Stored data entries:
___
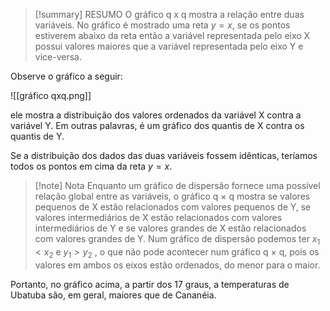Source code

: >[!summary] RESUMO
>O gráfico q x q mostra a relação entre duas variáveis. No gráfico é mostrado uma reta $y=x$, se os pontos estiverem abaixo da reta então a variável representada pelo eixo X possui valores maiores que a variável representada pelo eixo Y e vice-versa.

Observe o gráfico a seguir:

![[gráfico qxq.png]]

ele mostra a distribuição dos valores ordenados da variável X contra a variável Y. Em outras palavras, é um gráfico dos quantis de X contra os quantis de Y.

Se a distribuição dos dados das duas variáveis fossem idênticas, teríamos todos os pontos em cima da reta $y=x$.

>[!note] Nota
>Enquanto um gráfico de dispersão fornece uma possível relação global entre as variáveis, o gráfico q × q mostra se valores pequenos de X estão relacionados com valores pequenos de Y, se valores intermediários de X estão relacionados com valores intermediários de Y e se valores grandes de X estão relacionados com valores grandes de Y. Num gráfico de dispersão podemos ter $x_1 < x_2$ e $y_1 > y_2$ , o que não pode acontecer num gráfico q × q, pois os valores em ambos os eixos estão ordenados, do menor para o maior.

Portanto, no gráfico acima, a partir dos 17 graus, a temperaturas de Ubatuba são, em geral, maiores que de Cananéia.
___
AIM OF THE TASK: How many lines of the entries above contain the word "duas"? Give the number alone.

ANSWER TO THIS PROBLEM: 2